KHUTBAH JUM’AT BULAN MUHARRAM
TEMA MEMAHAMI HAKIKAT PERJUANGAN HIDUP MELALUI HIKMAH HIJRAH

ألحمدلله. ألحمدلله الذى قسم الزمان  اعواما.  وقسم الاعوام شهورا وأيّاما. على ما اقتضته الحكمة والتدبير  .وافتتح كل عام بشهره المحرّم. وجمله بيوم عاشوراءالمعظّم. الّذى فضّله  فىالجاهليّة والاسلام. أحمده  سبحانه وتعالى واشكروه. واتوب اليه واستغفروه . واشهد ان لااله الاّ الله وحده لاشر يك له شهادة تنجى قائله يوم الزّحان. واشــهد انّ ســيّدنا محمّداعــبده ورســوله ســيّد الأنام. اللهمّ  صلّ وسلّم على ســيّدنا مـحمّد ا لّذي انقذنا من الظّلام. وعلى اله وصحبه الكرام . (امّا بعد)  فياعــبادالله, اتّقواالله  حقّ تقاته ولاتموتنّ الاّ وأنـتـم مسـلمون. فقد قال الله تعالى فىالقرأن العظيم. اعوذ بالله من الشيطان الرجيم. بسم الله الرحمن الرحيــم. ألا يعلــم من خلق وهو اللطــيف الخبــير.

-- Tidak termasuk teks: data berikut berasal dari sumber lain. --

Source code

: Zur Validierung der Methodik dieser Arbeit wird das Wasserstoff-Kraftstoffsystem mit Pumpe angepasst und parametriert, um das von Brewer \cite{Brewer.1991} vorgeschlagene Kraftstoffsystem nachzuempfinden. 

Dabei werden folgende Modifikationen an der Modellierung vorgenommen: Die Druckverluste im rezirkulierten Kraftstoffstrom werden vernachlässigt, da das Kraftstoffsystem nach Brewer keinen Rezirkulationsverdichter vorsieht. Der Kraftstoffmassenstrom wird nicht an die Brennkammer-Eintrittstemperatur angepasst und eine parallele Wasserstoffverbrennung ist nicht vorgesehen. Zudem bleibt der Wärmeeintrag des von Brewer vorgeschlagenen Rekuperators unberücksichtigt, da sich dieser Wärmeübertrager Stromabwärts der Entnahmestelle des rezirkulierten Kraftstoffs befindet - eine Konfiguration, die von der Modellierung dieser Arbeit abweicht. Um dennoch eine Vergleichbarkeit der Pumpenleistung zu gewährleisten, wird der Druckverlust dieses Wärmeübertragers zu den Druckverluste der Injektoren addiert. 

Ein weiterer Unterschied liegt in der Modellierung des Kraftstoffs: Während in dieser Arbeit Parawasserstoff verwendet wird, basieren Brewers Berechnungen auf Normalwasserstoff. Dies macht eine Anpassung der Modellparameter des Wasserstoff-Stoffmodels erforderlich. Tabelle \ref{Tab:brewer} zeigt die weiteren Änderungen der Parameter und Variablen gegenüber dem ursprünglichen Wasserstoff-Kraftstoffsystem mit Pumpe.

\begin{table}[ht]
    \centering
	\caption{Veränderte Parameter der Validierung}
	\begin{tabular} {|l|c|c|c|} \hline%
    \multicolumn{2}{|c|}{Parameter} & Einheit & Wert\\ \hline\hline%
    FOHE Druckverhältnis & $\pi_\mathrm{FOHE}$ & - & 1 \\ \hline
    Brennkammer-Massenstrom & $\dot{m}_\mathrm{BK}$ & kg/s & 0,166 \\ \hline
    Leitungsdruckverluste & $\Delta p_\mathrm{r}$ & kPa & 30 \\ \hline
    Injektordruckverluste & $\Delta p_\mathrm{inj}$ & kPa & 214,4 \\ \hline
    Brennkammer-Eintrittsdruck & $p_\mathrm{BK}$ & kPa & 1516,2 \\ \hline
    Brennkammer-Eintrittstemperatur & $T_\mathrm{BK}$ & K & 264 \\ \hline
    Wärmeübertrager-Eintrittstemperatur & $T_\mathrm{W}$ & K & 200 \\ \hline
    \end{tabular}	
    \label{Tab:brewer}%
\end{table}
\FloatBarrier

HADIRIN SIDANG JUM’AH YANG DIMULYAKAN ALLAH .......
Marilah kembali kita pertebal dan kita pupuk keimanan dan ketaqwaan kita kepada Allah SWT. dengan memahami hakekat perjuangan hidup kita dan dengan segala tanggung jawabnya.
Karena hanya dengan bekal keimanan dan ketaqwaan itulah kita dapat menapaki proses kehidupan kita saat ini di dunia dan kelak di akhirat.

Muhammad Rasyid Ridho dalam ‘Tafsir Al – Manar ‘  menulis : “Keimanan membangkitkan sinar dalam akal, sehingga merupakan petunjuk jalan ketika berjumpa dengan gelap keraguan. Dengan keimanan inilah seseorang akan memperoleh buahnya yakni taqwa yang berarti menjaga tata krama syari’at, dengan landasan keikhlasan melaksanakan segala perintah Allah dan menjauhi segala larangannya.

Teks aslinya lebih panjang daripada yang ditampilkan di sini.